▶ [THE PROBLEM]:
Tally the lines containing "beyond" in this data. Respond with the tally alone.

▶ [DATA FOR PROCESSING]:
★ ★ ★ ★
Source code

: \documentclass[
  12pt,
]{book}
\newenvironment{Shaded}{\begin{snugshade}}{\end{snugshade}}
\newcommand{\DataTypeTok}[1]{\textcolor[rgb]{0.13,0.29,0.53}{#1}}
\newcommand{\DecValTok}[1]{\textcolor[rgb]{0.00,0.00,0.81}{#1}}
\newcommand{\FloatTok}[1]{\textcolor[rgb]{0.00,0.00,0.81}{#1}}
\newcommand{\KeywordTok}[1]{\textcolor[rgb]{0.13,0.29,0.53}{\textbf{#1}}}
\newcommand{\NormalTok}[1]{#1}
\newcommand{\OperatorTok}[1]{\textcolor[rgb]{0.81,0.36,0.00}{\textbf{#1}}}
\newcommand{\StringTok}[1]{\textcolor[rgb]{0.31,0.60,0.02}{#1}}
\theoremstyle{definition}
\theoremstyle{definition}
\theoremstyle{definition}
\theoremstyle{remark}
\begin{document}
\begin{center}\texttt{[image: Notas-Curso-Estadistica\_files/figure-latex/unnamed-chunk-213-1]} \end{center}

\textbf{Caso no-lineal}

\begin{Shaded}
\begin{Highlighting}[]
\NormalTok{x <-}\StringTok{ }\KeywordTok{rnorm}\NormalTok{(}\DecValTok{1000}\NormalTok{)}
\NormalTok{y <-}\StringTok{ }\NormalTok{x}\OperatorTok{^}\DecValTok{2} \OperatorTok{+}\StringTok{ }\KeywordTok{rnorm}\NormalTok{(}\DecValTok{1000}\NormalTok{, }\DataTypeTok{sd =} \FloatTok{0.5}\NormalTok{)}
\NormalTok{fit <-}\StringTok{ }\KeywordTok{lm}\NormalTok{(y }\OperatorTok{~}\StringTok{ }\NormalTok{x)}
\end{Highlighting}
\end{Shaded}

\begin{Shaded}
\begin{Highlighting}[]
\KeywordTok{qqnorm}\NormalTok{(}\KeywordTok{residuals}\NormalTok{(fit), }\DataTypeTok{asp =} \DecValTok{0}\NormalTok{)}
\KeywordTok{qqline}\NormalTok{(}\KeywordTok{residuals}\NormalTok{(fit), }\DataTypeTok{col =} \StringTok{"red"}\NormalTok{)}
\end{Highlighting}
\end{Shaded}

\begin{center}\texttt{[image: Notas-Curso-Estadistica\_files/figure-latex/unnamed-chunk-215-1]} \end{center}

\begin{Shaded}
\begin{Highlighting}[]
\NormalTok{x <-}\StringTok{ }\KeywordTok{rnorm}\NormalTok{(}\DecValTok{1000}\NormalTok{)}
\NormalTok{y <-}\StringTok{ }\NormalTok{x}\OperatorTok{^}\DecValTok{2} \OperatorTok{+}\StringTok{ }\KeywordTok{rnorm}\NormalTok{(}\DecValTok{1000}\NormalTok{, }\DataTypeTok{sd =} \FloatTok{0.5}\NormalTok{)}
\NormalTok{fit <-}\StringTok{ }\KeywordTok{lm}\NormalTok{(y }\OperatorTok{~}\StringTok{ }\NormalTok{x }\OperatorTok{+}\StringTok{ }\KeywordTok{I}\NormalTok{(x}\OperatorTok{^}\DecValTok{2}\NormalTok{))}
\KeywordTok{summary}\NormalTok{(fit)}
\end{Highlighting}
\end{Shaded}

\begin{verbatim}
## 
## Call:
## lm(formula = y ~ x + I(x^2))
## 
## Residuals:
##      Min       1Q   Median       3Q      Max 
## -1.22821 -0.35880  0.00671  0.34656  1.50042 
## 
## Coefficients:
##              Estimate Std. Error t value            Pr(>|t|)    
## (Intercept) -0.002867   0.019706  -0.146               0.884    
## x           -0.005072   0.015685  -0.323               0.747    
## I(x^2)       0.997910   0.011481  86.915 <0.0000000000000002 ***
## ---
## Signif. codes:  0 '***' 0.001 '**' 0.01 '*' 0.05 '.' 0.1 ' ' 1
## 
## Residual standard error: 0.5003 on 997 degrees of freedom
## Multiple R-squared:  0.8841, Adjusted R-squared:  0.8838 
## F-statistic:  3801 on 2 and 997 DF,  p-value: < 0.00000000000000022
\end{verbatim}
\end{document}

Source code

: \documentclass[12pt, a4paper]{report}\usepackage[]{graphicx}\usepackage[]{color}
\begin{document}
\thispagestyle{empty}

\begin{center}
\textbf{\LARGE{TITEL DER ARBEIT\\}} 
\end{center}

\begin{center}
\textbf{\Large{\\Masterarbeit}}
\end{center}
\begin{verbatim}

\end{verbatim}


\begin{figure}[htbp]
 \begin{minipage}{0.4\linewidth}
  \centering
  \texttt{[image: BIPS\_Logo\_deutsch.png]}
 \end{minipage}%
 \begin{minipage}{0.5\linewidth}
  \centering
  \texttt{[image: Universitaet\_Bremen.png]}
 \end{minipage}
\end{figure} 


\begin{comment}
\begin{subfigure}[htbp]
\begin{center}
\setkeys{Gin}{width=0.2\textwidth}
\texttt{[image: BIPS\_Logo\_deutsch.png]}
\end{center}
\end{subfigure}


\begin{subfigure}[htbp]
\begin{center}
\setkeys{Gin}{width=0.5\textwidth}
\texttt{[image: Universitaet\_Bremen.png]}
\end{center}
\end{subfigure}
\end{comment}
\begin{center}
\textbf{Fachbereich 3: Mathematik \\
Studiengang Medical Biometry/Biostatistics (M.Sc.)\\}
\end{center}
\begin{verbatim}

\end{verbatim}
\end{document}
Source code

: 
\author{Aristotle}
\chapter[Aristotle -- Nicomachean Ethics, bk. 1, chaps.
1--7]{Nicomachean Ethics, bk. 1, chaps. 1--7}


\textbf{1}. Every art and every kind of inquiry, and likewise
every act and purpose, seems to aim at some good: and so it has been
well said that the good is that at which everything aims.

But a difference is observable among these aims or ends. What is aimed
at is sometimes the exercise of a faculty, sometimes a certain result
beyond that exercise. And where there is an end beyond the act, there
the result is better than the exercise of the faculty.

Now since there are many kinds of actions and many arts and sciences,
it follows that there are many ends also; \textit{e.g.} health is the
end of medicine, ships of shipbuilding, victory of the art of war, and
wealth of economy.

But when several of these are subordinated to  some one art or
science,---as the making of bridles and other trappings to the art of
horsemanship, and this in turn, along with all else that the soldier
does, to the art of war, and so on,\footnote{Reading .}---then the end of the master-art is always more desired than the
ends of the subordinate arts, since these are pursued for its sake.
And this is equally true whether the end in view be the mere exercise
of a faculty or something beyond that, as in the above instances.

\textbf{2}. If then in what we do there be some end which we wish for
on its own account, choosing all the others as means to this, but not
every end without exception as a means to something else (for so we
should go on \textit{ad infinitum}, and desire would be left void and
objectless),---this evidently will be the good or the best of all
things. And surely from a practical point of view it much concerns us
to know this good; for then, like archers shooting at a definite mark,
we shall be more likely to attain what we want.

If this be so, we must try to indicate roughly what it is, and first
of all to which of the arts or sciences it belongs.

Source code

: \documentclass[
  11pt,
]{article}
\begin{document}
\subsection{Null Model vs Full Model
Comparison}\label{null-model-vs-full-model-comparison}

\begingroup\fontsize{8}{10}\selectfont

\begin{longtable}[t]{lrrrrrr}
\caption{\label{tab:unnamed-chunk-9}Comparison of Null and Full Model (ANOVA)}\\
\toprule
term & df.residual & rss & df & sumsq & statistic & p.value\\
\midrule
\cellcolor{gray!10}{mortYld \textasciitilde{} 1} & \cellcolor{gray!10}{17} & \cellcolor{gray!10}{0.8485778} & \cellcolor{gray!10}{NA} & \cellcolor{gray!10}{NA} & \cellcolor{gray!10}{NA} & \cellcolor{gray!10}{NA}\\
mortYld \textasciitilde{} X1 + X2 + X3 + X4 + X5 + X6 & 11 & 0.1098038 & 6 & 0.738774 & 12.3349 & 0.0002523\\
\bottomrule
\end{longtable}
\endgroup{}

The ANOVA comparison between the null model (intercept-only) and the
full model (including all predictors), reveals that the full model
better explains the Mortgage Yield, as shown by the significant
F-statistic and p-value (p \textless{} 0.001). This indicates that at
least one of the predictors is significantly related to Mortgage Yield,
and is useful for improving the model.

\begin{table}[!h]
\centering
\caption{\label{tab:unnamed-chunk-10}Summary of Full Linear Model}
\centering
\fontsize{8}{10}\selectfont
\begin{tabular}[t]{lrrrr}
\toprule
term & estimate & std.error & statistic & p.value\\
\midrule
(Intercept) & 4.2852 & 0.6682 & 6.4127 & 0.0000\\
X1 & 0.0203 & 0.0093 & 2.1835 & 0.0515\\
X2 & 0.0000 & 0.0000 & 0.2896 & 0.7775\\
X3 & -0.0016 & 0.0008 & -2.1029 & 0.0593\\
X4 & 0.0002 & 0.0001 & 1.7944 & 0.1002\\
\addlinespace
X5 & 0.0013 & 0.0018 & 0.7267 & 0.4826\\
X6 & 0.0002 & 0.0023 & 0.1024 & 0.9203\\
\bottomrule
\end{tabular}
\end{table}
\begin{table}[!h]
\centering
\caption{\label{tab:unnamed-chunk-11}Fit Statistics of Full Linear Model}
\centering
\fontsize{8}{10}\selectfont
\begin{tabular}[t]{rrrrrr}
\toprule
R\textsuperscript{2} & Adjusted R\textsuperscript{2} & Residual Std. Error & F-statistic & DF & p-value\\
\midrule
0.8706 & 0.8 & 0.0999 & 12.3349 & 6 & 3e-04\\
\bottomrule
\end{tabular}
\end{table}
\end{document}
★ ★ ★ ★
▶ [TASK SOLUTION]:
2